Não há necessidade de produtos químicos manufaturados de qualquer tipo aqui. Em primeiro lugar, todos os solos diferem, mas os fertilizantes sintéticos, particularmente os vendidos a jardineiros, adoptam uma abordagem de tamanho único. Independentemente de onde você esteja, você aplica a mesma quantidade de alimento vegetal. Estes fertilizantes sintéticos não ficam in situ; eles fogem. E há evidências de que, com o tempo, eles podem esgotar o carbono armazenado dos solos , reduzindo a fertilidade, mesmo que a matéria orgânica ainda seja adicionada. Em resumo, se você compra fertilizantes, está pagando por ganhos de curto prazo. O composto caseiro é gratuito e vai construir o seu solo, ajudando a armazenar carbono e a alimentar as suas plantas. Mesmo se você fizer isso muito mal.

Composto in situ

Chega de trabalho pesado... deixe o seu solo fazer o trabalho pesado 

Se você deseja uma abordagem ainda mais despreocupada, pode fazer a maior parte da compostagem sem espalhar coisas. Não limpe as suas colheitas gastas, deixe os caules e as folhas da abóbora, derrube os pés velhos de tomate e feijão e deixe tudo na terra. Você pode cobri-lo para acelerar as coisas - os jardineiros tendem a usar plástico preto por conveniência, mas o papelão é abundante, gratuito e fácil o suficiente para um pequeno jardim. Coberto ou não, permite que os resíduos da colheita voltem direto para o lugar de onde vieram. Se você quiser plantar de volta no espaço que acabou de colher ou limpar, tente cortar, aparar, triturar ou cortar manualmente as colheitas usadas e plantar diretamente nelas. É mais rápido, evita carregar coisas para a pilha de compostagem e vice-versa e cria um solo maravilhoso e friável. Toda aquela noção de capinar e ajuntar o solo para fazer uma boa lavoura para crescer? Acontece que é melhor feito pelo sistema do solo do que pelo seu suor.

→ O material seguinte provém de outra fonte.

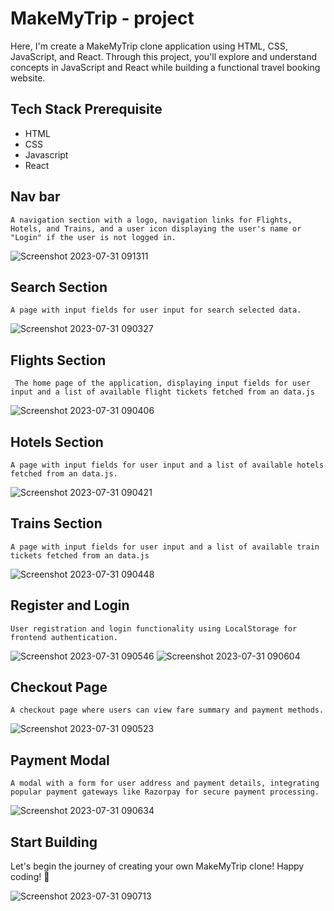 
# MakeMyTrip - project

Here, I'm create a MakeMyTrip clone application using HTML, CSS, JavaScript, and React. Through this project, you'll explore and understand concepts in JavaScript and React while building a functional travel booking website.


## Tech Stack Prerequisite

- HTML
- CSS
- Javascript
- React


## Nav bar

`A navigation section with a logo, navigation links for Flights, Hotels, and Trains, and a user icon displaying the user's name or "Login" if the user is not logged in.`

![Screenshot 2023-07-31 091311](https://github.com/sachin1401/MakeMyTrip-Clone---React-Project---nvzmcvf5d1jp/assets/85048630/38b8b464-4b46-44be-b01b-57d24fe27ade)

## Search Section

`A page with input fields for user input for search selected data.`

![Screenshot 2023-07-31 090327](https://github.com/sachin1401/MakeMyTrip-Clone---React-Project---nvzmcvf5d1jp/assets/85048630/04ca6a19-9f10-4020-ae68-c7c73bca2c36)


## Flights Section

` The home page of the application, displaying input fields for user input and a list of available flight tickets fetched from an data.js`

![Screenshot 2023-07-31 090406](https://github.com/sachin1401/MakeMyTrip-Clone---React-Project---nvzmcvf5d1jp/assets/85048630/f7643442-c745-42f3-bc96-1c724777149c)


## Hotels Section

`A page with input fields for user input and a list of available hotels fetched from an data.js.`

![Screenshot 2023-07-31 090421](https://github.com/sachin1401/MakeMyTrip-Clone---React-Project---nvzmcvf5d1jp/assets/85048630/c2e174ac-1212-4a60-a6da-fc389722568d)

## Trains Section

`A page with input fields for user input and a list of available train tickets fetched from an data.js`

![Screenshot 2023-07-31 090448](https://github.com/sachin1401/MakeMyTrip-Clone---React-Project---nvzmcvf5d1jp/assets/85048630/f855764a-6ba5-4bb5-a79f-8ee953c0bc97)

## Register and Login

`User registration and login functionality using LocalStorage for frontend authentication.`

![Screenshot 2023-07-31 090546](https://github.com/sachin1401/MakeMyTrip-Clone---React-Project---nvzmcvf5d1jp/assets/85048630/574ddcb3-6320-48d7-8442-25d964b99895)
![Screenshot 2023-07-31 090604](https://github.com/sachin1401/MakeMyTrip-Clone---React-Project---nvzmcvf5d1jp/assets/85048630/85416563-9b6e-45eb-b4e8-6f2c144493c6)

## Checkout Page

`A checkout page where users can view fare summary and payment methods.`

![Screenshot 2023-07-31 090523](https://github.com/sachin1401/MakeMyTrip-Clone---React-Project---nvzmcvf5d1jp/assets/85048630/d9fa222c-c5b2-4de2-ae76-e802df2f3321)

## Payment Modal

`A modal with a form for user address and payment details, integrating popular payment gateways like Razorpay for secure payment processing.`

![Screenshot 2023-07-31 090634](https://github.com/sachin1401/MakeMyTrip-Clone---React-Project---nvzmcvf5d1jp/assets/85048630/aea107c4-8305-4449-891e-63feaedbbfef)

## Start Building

Let's begin the journey of creating your own MakeMyTrip clone! Happy coding! 🚀

![Screenshot 2023-07-31 090713](https://github.com/sachin1401/MakeMyTrip-Clone---React-Project---nvzmcvf5d1jp/assets/85048630/aecc8097-f697-492c-bed5-b83e7271dcc7)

Não estou sugerindo que devamos desistir do composto. Ainda é a melhor maneira de lidar com a matéria orgânica doméstica, seja restos de comida, papel e papelão, pêlos de animais, etc. Os métodos de solo podem levá-lo a um solo mais rico com menos esforço e menos custo. E se você trouxer composto, nunca, nunca use turfa. Estamos a destruir preciosos habitats de turfa que precisamos para armazenamento de carbono, água limpa e gestão de enchentes. Os seres vivos que vivem em turfeiras não querem viver em mais nenhum outro lugar, então não vamos destruir a sua casa pelas idiotices da jardinagem.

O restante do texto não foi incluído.